Data excerpts

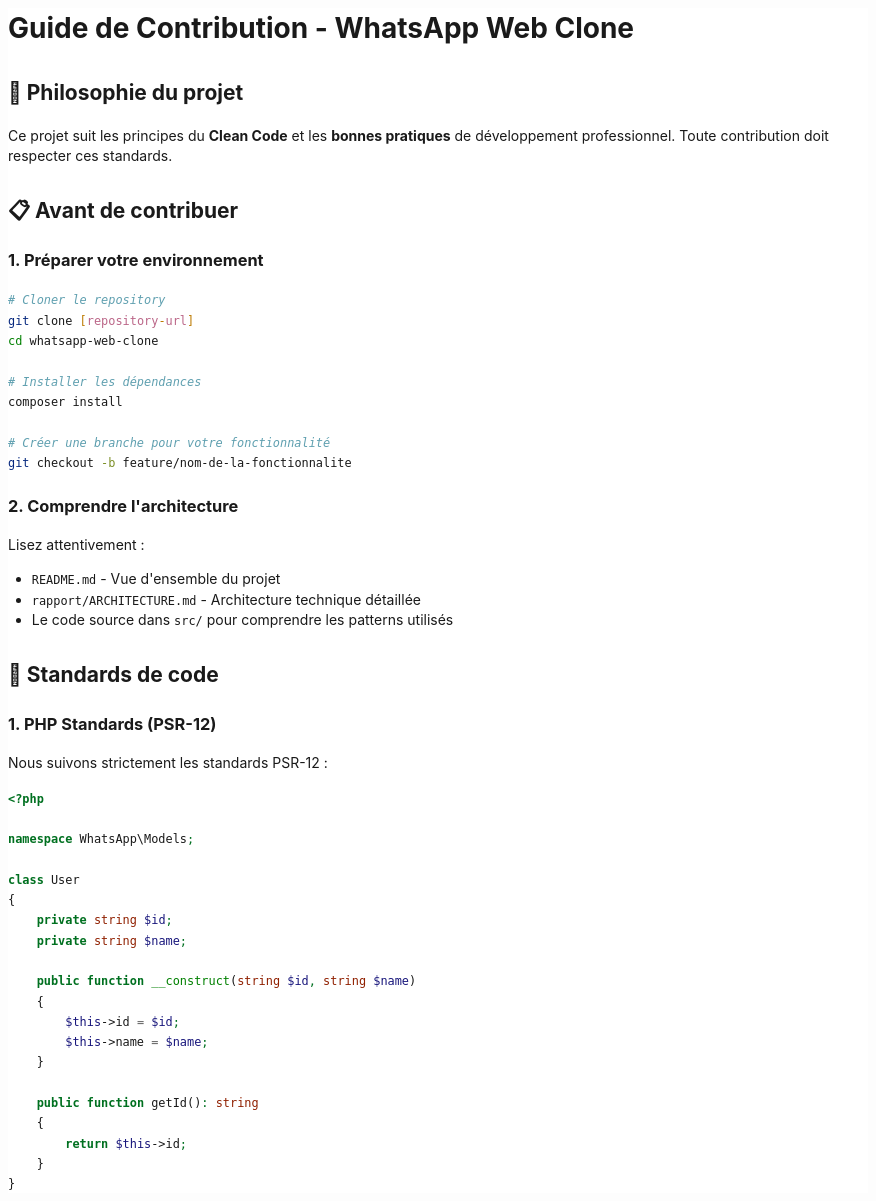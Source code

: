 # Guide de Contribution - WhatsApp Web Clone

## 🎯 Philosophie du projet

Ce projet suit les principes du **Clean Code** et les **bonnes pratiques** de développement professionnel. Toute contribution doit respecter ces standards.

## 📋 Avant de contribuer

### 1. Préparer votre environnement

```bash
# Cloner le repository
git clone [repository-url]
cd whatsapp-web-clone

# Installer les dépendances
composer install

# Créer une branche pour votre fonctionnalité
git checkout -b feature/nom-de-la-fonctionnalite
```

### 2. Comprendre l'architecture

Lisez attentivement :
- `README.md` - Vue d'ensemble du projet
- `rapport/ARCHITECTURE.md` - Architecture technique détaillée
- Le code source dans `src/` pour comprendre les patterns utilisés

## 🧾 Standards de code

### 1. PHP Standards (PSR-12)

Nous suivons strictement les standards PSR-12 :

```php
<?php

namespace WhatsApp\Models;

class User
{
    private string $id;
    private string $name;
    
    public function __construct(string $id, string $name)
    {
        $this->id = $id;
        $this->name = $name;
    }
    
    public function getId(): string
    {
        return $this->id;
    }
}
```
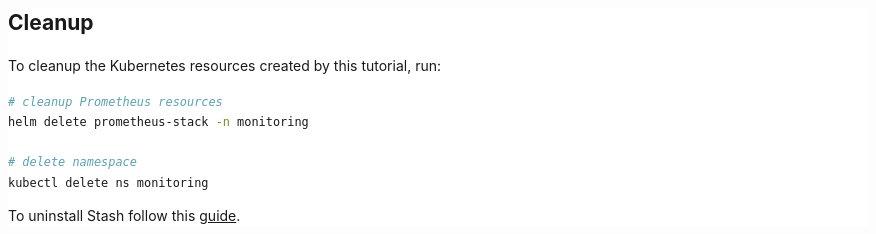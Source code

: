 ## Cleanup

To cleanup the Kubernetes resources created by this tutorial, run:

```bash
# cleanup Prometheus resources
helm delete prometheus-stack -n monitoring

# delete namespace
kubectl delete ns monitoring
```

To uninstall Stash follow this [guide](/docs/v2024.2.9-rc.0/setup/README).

*Work required*. Repeat each record as given. No picture belongs in the copy.

*Response below*.
Source code

: # Guide de Contribution - WhatsApp Web Clone

## 🎯 Philosophie du projet

Ce projet suit les principes du **Clean Code** et les **bonnes pratiques** de développement professionnel. Toute contribution doit respecter ces standards.

## 📋 Avant de contribuer

### 1. Préparer votre environnement

```bash
# Cloner le repository
git clone [repository-url]
cd whatsapp-web-clone

# Installer les dépendances
composer install

# Créer une branche pour votre fonctionnalité
git checkout -b feature/nom-de-la-fonctionnalite
```

### 2. Comprendre l'architecture

Lisez attentivement :
- `README.md` - Vue d'ensemble du projet
- `rapport/ARCHITECTURE.md` - Architecture technique détaillée
- Le code source dans `src/` pour comprendre les patterns utilisés

## 🧾 Standards de code

### 1. PHP Standards (PSR-12)

Nous suivons strictement les standards PSR-12 :

```php
<?php

namespace WhatsApp\Models;

class User
{
    private string $id;
    private string $name;
    
    public function __construct(string $id, string $name)
    {
        $this->id = $id;
        $this->name = $name;
    }
    
    public function getId(): string
    {
        return $this->id;
    }
}
```
Source code

: ## Cleanup

To cleanup the Kubernetes resources created by this tutorial, run:

```bash
# cleanup Prometheus resources
helm delete prometheus-stack -n monitoring

# delete namespace
kubectl delete ns monitoring
```

To uninstall Stash follow this [guide](/docs/v2024.2.9-rc.0/setup/README).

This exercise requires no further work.